The transaction feature of Kafka is designed to support atomic operations in a distributed environment. It allows producers to ensure the integrity and consistency of messages when sending a message, especially in scenes where multiple messages need to be processed as a whole. The following is the main concept and feature introduction of Kafka transactions.
Transactional Related Concepts
Basic Concept of Transaction
Atomicity: All operations in a transaction either all succeed or all fail. Kafka ensures that messages sent in a transaction are either successfully written in the topic or not written.
Consistency: The state of data should remain consistent before and after a transaction is executed.
Isolation: Operations between transactions are independent of each other. The execution of one transaction shall not affect the execution of other transactions.
Durability: Once a transaction is committed, its result is permanent and will not be lost even if the system crashes.
Workflow of a Transaction
The workflow of a Kafka transaction mainly includes the following steps:
1. Start transaction: The producer calls the initTransactions()
method before sending a message to initialize the transaction.

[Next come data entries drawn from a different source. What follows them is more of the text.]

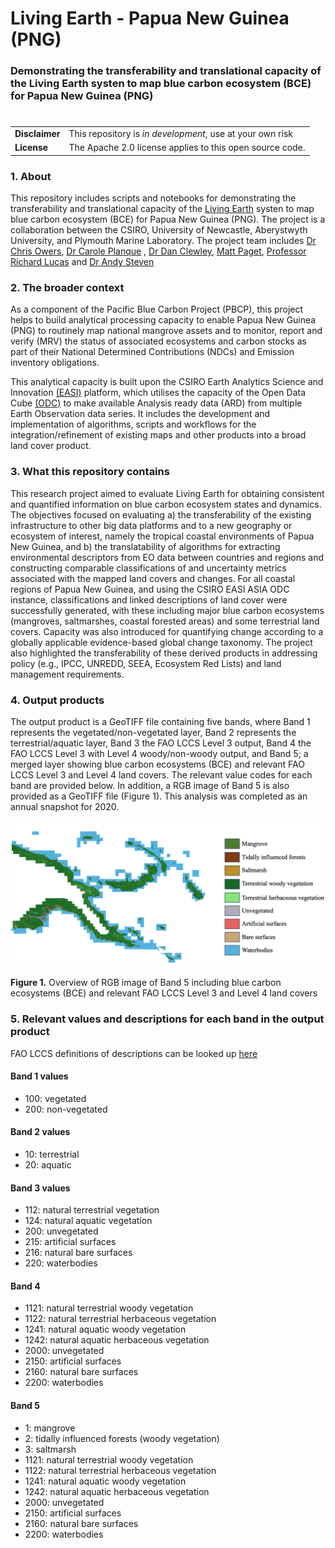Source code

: #  Living Earth - Papua New Guinea (PNG)

### Demonstrating the transferability and translational capacity of the Living Earth systen to map blue carbon ecosystem (BCE) for Papua New Guinea (PNG)

#

| | |
|-|-|
|__Disclaimer__| This repository is *in development*, use at your own risk |
|__License__| The Apache 2.0 license applies to this open source code. |

### 1. About
This repository includes scripts and notebooks for demonstrating the transferability and translational capacity of the [Living Earth](https://bitbucket.org/au-eoed/livingearth_lccs/src/main/) systen to map blue carbon ecosystem (BCE) for Papua New Guinea (PNG). The project is a collaboration between the CSIRO, University of Newcastle, Aberystwyth University, and Plymouth Marine Laboratory. The project team includes [Dr Chris Owers](https://www.newcastle.edu.au/profile/chris-owers), [Dr Carole Planque](https://research.aber.ac.uk/en/persons/carole-planque-3) , [Dr Dan Clewley](https://www.pml.ac.uk/People/Dr-Daniel-Clewley), [Matt Paget](https://people.csiro.au/P/M/matt-paget), [Professor Richard Lucas](https://research.aber.ac.uk/en/persons/richard-lucas) and [Dr Andy Steven](https://scholar.google.com.au/citations?user=-vCqGB8AAAAJ&hl=en)

### 2. The broader context
As a component of the Pacific Blue Carbon Project (PBCP), this project helps to build analytical processing capacity to enable Papua New Guinea (PNG) to routinely map national mangrove assets and to monitor, report and verify (MRV) the status of associated ecosystems and carbon stocks as part of their National Determined Contributions (NDCs) and Emission inventory obligations.

This analytical capacity is built upon the CSIRO Earth Analytics Science and Innovation [(EASI)](https://research.csiro.au/cceo/underpinning-technologies/earth-analytics/) platform, which utilises the capacity of the Open Data Cube [(ODC)](https://www.opendatacube.org/) to make available Analysis ready data (ARD) from multiple Earth Observation data series. It includes the development and implementation of algorithms, scripts and workflows for the integration/refinement of existing maps and other products into a broad land cover product.

### 3. What this repository contains
This research project aimed to evaluate Living Earth for obtaining consistent and quantified information on blue carbon ecosystem states and dynamics. The objectives focused on evaluating a) the transferability of the existing infrastructure to other big data platforms and to a new geography or ecosystem of interest, namely the tropical coastal environments of Papua New Guinea, and b) the translatability of algorithms for extracting environmental descriptors from EO data between countries and regions and constructing comparable classifications of and uncertainty metrics associated with the mapped land covers and changes. For all coastal regions of Papua New Guinea, and using the CSIRO EASI ASIA ODC instance, classifications and linked descriptions of land cover were successfully generated, with these including major blue carbon ecosystems (mangroves, saltmarshes, coastal forested areas) and some terrestrial land covers. Capacity was also introduced for quantifying change according to a globally applicable evidence-based global change taxonomy. The project also highlighted the transferability of these derived products in addressing policy (e.g., IPCC, UNREDD, SEEA, Ecosystem Red Lists) and land management requirements.

### 4. Output products
The output product is a GeoTIFF file containing five bands, where Band 1 represents the vegetated/non-vegetated layer, Band 2 represents the terrestrial/aquatic layer, Band 3 the FAO LCCS Level 3 output, Band 4 the FAO LCCS Level 3 with Level 4 woody/non-woody output, and Band 5; a merged layer showing blue carbon ecosystems (BCE) and relevant FAO LCCS Level 3 and Level 4 land covers. The relevant value codes for each band are provided below. In addition, a RGB image of Band 5 is also provided as a GeoTIFF file (Figure 1). This analysis was completed as an annual snapshot for 2020.

<img src="figures/png_lccs_classification_v0_2_data_merged_overview.png" width="" height="" />

__Figure 1.__ Overview of RGB image of Band 5 including blue carbon ecosystems (BCE) and relevant FAO LCCS Level 3 and Level 4 land covers


### 5. Relevant values and descriptions for each band in the output product
FAO LCCS definitions of descriptions can be looked up [here](https://www.fao.org/land-water/land/land-governance/land-resources-planning-toolbox/category/details/en/c/1036361/#:~:text=The%20Land%20Cover%20Classification%20System,and%20mapping%20of%20land%20cover.)


#### Band 1 values
- 100: vegetated 
- 200: non-vegetated

#### Band 2 values
- 10: terrestrial
- 20: aquatic

#### Band 3 values
- 112: natural terrestrial vegetation
- 124: natural aquatic vegetation
- 200: unvegetated
- 215: artificial surfaces
- 216: natural bare surfaces
- 220: waterbodies

#### Band 4
- 1121: natural terrestrial woody vegetation
- 1122: natural terrestrial herbaceous vegetation
- 1241: natural aquatic woody vegetation
- 1242: natural aquatic herbaceous vegetation
- 2000: unvegetated
- 2150: artificial surfaces
- 2160: natural bare surfaces
- 2200: waterbodies

#### Band 5
- 1: mangrove
- 2: tidally influenced forests (woody vegetation)
- 3: saltmarsh
- 1121: natural terrestrial woody vegetation
- 1122: natural terrestrial herbaceous vegetation
- 1241: natural aquatic woody vegetation
- 1242: natural aquatic herbaceous vegetation
- 2000: unvegetated
- 2150: artificial surfaces
- 2160: natural bare surfaces
- 2200: waterbodies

2. Send Messages: The producer can send multiple messages to one or more topics. These messages will be marked as transactional messages.
3. Submit or terminate a transaction:
Commit transaction: If all messages are successfully sent, the producer calls the commitTransaction()
method to commit the transaction. All messages will be written into Kafka.
Abort transaction: If an error occurs during the sending process, the producer can call the abortTransaction()
method to terminate the transaction. None of the messages will be written.
Configuration of Transactions
To use the transaction feature of Kafka, you need to set the following parameters in the producer configuration:
transactional.id
: Each transactional producer needs a unique identifier. This ID is used to identify all messages of a transaction.
acks
: Set as all to ensure all replicas acknowledge the message.
enable.idempotence
: Set as true
to enable idempotence and ensure messages are not repeatedly sent.
Limitations of Transactions
Performance overhead: Using transactions introduces additional performance overhead because more coordination and confirmation are needed.
Transaction timeout: Kafka has a timeout limit for transactions. By default, it is 60 seconds. If the transaction is not committed or terminated within this time, it will be automatically terminated.
Consumer's handling: Consumers need to pay attention when handling transactional messages. Only after the transaction is committed can consumers see these messages.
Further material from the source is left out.